Print the records below exactly; all of them are needed.

Data excerpts

● ● ● ● ●

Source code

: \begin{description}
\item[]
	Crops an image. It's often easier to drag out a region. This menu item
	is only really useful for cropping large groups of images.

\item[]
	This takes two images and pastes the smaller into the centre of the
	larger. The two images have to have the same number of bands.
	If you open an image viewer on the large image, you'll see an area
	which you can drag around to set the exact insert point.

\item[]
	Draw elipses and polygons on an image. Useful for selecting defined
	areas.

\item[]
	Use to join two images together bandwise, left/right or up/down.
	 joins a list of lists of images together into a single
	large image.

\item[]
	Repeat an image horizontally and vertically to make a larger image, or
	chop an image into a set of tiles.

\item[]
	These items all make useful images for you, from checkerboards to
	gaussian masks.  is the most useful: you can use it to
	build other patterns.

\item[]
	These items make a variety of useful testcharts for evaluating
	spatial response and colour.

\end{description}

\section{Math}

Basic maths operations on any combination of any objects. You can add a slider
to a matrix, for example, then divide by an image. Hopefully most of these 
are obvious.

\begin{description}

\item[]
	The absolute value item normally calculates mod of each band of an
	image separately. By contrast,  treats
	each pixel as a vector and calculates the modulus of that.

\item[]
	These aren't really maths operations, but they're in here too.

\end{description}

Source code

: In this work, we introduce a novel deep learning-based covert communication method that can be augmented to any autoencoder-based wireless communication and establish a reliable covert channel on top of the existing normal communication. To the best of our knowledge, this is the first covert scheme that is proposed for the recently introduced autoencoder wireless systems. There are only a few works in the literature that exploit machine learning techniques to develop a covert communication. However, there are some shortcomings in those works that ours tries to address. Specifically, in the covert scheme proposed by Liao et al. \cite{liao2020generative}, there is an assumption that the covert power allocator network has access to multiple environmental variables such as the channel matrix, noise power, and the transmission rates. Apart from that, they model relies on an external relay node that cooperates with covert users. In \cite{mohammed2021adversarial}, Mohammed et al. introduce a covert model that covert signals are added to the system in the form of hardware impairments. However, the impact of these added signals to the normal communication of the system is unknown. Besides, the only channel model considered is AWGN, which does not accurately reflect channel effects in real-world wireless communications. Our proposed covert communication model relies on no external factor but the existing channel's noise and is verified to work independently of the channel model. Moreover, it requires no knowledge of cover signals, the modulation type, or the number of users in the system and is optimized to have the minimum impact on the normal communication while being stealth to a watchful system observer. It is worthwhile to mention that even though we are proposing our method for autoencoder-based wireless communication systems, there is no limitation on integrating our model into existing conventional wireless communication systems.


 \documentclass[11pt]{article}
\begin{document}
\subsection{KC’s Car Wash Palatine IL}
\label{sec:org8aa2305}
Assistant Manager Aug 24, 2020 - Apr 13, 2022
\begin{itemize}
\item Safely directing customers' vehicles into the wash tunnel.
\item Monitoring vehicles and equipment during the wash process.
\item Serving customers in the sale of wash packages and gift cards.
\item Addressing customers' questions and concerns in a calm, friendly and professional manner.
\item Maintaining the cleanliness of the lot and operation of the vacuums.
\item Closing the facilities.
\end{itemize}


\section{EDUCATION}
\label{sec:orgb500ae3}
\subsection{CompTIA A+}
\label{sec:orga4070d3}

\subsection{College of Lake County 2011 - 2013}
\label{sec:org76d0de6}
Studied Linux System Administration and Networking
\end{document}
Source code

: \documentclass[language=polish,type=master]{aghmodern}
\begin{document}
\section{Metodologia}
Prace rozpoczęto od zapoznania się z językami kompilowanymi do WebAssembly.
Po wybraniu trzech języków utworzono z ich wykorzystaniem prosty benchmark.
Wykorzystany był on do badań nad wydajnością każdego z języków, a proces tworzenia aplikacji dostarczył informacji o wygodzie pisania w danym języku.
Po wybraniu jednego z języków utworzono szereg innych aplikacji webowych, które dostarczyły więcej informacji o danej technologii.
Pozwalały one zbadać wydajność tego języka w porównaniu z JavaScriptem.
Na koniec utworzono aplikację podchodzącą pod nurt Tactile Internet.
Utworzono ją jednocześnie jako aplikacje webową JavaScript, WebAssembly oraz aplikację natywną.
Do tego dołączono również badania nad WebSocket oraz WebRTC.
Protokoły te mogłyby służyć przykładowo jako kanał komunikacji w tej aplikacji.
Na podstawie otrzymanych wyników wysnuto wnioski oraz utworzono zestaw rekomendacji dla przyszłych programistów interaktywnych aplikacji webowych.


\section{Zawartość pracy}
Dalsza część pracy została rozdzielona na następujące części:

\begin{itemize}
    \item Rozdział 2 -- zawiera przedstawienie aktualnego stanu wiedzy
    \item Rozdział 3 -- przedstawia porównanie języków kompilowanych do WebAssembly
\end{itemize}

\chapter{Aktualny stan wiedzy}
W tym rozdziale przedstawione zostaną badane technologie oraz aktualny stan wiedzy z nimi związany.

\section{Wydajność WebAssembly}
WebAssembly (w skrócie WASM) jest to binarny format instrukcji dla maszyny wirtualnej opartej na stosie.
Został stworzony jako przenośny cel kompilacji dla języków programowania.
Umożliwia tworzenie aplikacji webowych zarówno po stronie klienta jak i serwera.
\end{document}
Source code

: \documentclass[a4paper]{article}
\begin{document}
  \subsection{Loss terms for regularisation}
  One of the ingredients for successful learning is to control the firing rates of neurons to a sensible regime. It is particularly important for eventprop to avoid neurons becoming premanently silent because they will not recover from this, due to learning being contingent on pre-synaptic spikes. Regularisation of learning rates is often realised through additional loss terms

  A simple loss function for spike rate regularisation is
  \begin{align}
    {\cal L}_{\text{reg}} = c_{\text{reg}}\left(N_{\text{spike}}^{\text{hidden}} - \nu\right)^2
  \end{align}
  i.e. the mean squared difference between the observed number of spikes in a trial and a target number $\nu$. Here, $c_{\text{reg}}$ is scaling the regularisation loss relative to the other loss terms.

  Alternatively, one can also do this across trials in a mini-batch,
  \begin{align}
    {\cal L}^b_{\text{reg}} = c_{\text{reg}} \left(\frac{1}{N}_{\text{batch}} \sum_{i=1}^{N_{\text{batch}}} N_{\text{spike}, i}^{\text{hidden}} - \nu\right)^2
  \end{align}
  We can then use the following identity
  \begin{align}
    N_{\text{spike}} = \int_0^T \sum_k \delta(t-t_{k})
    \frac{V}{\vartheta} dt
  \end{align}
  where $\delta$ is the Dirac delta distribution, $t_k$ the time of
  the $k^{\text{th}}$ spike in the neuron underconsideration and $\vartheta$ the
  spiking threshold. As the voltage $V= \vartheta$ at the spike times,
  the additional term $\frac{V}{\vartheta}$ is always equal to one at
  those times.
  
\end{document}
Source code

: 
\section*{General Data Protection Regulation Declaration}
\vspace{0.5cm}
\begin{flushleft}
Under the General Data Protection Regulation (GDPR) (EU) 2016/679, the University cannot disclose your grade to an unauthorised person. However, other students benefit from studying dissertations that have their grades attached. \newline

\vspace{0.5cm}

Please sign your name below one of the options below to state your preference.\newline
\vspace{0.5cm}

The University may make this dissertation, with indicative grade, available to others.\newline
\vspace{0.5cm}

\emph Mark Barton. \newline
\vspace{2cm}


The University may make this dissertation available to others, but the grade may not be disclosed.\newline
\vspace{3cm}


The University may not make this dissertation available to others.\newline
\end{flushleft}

● ● ● ● ●

# TASK OUTPUT
Source code

: \begin{description}
\item[]
	Crops an image. It's often easier to drag out a region. This menu item
	is only really useful for cropping large groups of images.

\item[]
	This takes two images and pastes the smaller into the centre of the
	larger. The two images have to have the same number of bands.
	If you open an image viewer on the large image, you'll see an area
	which you can drag around to set the exact insert point.

\item[]
	Draw elipses and polygons on an image. Useful for selecting defined
	areas.

\item[]
	Use to join two images together bandwise, left/right or up/down.
	 joins a list of lists of images together into a single
	large image.

\item[]
	Repeat an image horizontally and vertically to make a larger image, or
	chop an image into a set of tiles.

\item[]
	These items all make useful images for you, from checkerboards to
	gaussian masks.  is the most useful: you can use it to
	build other patterns.

\item[]
	These items make a variety of useful testcharts for evaluating
	spatial response and colour.

\end{description}

\section{Math}

Basic maths operations on any combination of any objects. You can add a slider
to a matrix, for example, then divide by an image. Hopefully most of these 
are obvious.

\begin{description}

\item[]
	The absolute value item normally calculates mod of each band of an
	image separately. By contrast,  treats
	each pixel as a vector and calculates the modulus of that.

\item[]
	These aren't really maths operations, but they're in here too.

\end{description}

Source code

: In this work, we introduce a novel deep learning-based covert communication method that can be augmented to any autoencoder-based wireless communication and establish a reliable covert channel on top of the existing normal communication. To the best of our knowledge, this is the first covert scheme that is proposed for the recently introduced autoencoder wireless systems. There are only a few works in the literature that exploit machine learning techniques to develop a covert communication. However, there are some shortcomings in those works that ours tries to address. Specifically, in the covert scheme proposed by Liao et al. \cite{liao2020generative}, there is an assumption that the covert power allocator network has access to multiple environmental variables such as the channel matrix, noise power, and the transmission rates. Apart from that, they model relies on an external relay node that cooperates with covert users. In \cite{mohammed2021adversarial}, Mohammed et al. introduce a covert model that covert signals are added to the system in the form of hardware impairments. However, the impact of these added signals to the normal communication of the system is unknown. Besides, the only channel model considered is AWGN, which does not accurately reflect channel effects in real-world wireless communications. Our proposed covert communication model relies on no external factor but the existing channel's noise and is verified to work independently of the channel model. Moreover, it requires no knowledge of cover signals, the modulation type, or the number of users in the system and is optimized to have the minimum impact on the normal communication while being stealth to a watchful system observer. It is worthwhile to mention that even though we are proposing our method for autoencoder-based wireless communication systems, there is no limitation on integrating our model into existing conventional wireless communication systems.


 \documentclass[11pt]{article}
\begin{document}
\subsection{KC’s Car Wash Palatine IL}
\label{sec:org8aa2305}
Assistant Manager Aug 24, 2020 - Apr 13, 2022
\begin{itemize}
\item Safely directing customers' vehicles into the wash tunnel.
\item Monitoring vehicles and equipment during the wash process.
\item Serving customers in the sale of wash packages and gift cards.
\item Addressing customers' questions and concerns in a calm, friendly and professional manner.
\item Maintaining the cleanliness of the lot and operation of the vacuums.
\item Closing the facilities.
\end{itemize}


\section{EDUCATION}
\label{sec:orgb500ae3}
\subsection{CompTIA A+}
\label{sec:orga4070d3}

\subsection{College of Lake County 2011 - 2013}
\label{sec:org76d0de6}
Studied Linux System Administration and Networking
\end{document}
Source code

: \documentclass[language=polish,type=master]{aghmodern}
\begin{document}
\section{Metodologia}
Prace rozpoczęto od zapoznania się z językami kompilowanymi do WebAssembly.
Po wybraniu trzech języków utworzono z ich wykorzystaniem prosty benchmark.
Wykorzystany był on do badań nad wydajnością każdego z języków, a proces tworzenia aplikacji dostarczył informacji o wygodzie pisania w danym języku.
Po wybraniu jednego z języków utworzono szereg innych aplikacji webowych, które dostarczyły więcej informacji o danej technologii.
Pozwalały one zbadać wydajność tego języka w porównaniu z JavaScriptem.
Na koniec utworzono aplikację podchodzącą pod nurt Tactile Internet.
Utworzono ją jednocześnie jako aplikacje webową JavaScript, WebAssembly oraz aplikację natywną.
Do tego dołączono również badania nad WebSocket oraz WebRTC.
Protokoły te mogłyby służyć przykładowo jako kanał komunikacji w tej aplikacji.
Na podstawie otrzymanych wyników wysnuto wnioski oraz utworzono zestaw rekomendacji dla przyszłych programistów interaktywnych aplikacji webowych.


\section{Zawartość pracy}
Dalsza część pracy została rozdzielona na następujące części:

\begin{itemize}
    \item Rozdział 2 -- zawiera przedstawienie aktualnego stanu wiedzy
    \item Rozdział 3 -- przedstawia porównanie języków kompilowanych do WebAssembly
\end{itemize}

\chapter{Aktualny stan wiedzy}
W tym rozdziale przedstawione zostaną badane technologie oraz aktualny stan wiedzy z nimi związany.

\section{Wydajność WebAssembly}
WebAssembly (w skrócie WASM) jest to binarny format instrukcji dla maszyny wirtualnej opartej na stosie.
Został stworzony jako przenośny cel kompilacji dla języków programowania.
Umożliwia tworzenie aplikacji webowych zarówno po stronie klienta jak i serwera.
\end{document}
Source code

: \documentclass[a4paper]{article}
\begin{document}
  \subsection{Loss terms for regularisation}
  One of the ingredients for successful learning is to control the firing rates of neurons to a sensible regime. It is particularly important for eventprop to avoid neurons becoming premanently silent because they will not recover from this, due to learning being contingent on pre-synaptic spikes. Regularisation of learning rates is often realised through additional loss terms

  A simple loss function for spike rate regularisation is
  \begin{align}
    {\cal L}_{\text{reg}} = c_{\text{reg}}\left(N_{\text{spike}}^{\text{hidden}} - \nu\right)^2
  \end{align}
  i.e. the mean squared difference between the observed number of spikes in a trial and a target number $\nu$. Here, $c_{\text{reg}}$ is scaling the regularisation loss relative to the other loss terms.

  Alternatively, one can also do this across trials in a mini-batch,
  \begin{align}
    {\cal L}^b_{\text{reg}} = c_{\text{reg}} \left(\frac{1}{N}_{\text{batch}} \sum_{i=1}^{N_{\text{batch}}} N_{\text{spike}, i}^{\text{hidden}} - \nu\right)^2
  \end{align}
  We can then use the following identity
  \begin{align}
    N_{\text{spike}} = \int_0^T \sum_k \delta(t-t_{k})
    \frac{V}{\vartheta} dt
  \end{align}
  where $\delta$ is the Dirac delta distribution, $t_k$ the time of
  the $k^{\text{th}}$ spike in the neuron underconsideration and $\vartheta$ the
  spiking threshold. As the voltage $V= \vartheta$ at the spike times,
  the additional term $\frac{V}{\vartheta}$ is always equal to one at
  those times.
  
\end{document}
Source code

: 
\section*{General Data Protection Regulation Declaration}
\vspace{0.5cm}
\begin{flushleft}
Under the General Data Protection Regulation (GDPR) (EU) 2016/679, the University cannot disclose your grade to an unauthorised person. However, other students benefit from studying dissertations that have their grades attached. \newline

\vspace{0.5cm}

Please sign your name below one of the options below to state your preference.\newline
\vspace{0.5cm}

The University may make this dissertation, with indicative grade, available to others.\newline
\vspace{0.5cm}

\emph Mark Barton. \newline
\vspace{2cm}


The University may make this dissertation available to others, but the grade may not be disclosed.\newline
\vspace{3cm}


The University may not make this dissertation available to others.\newline
\end{flushleft}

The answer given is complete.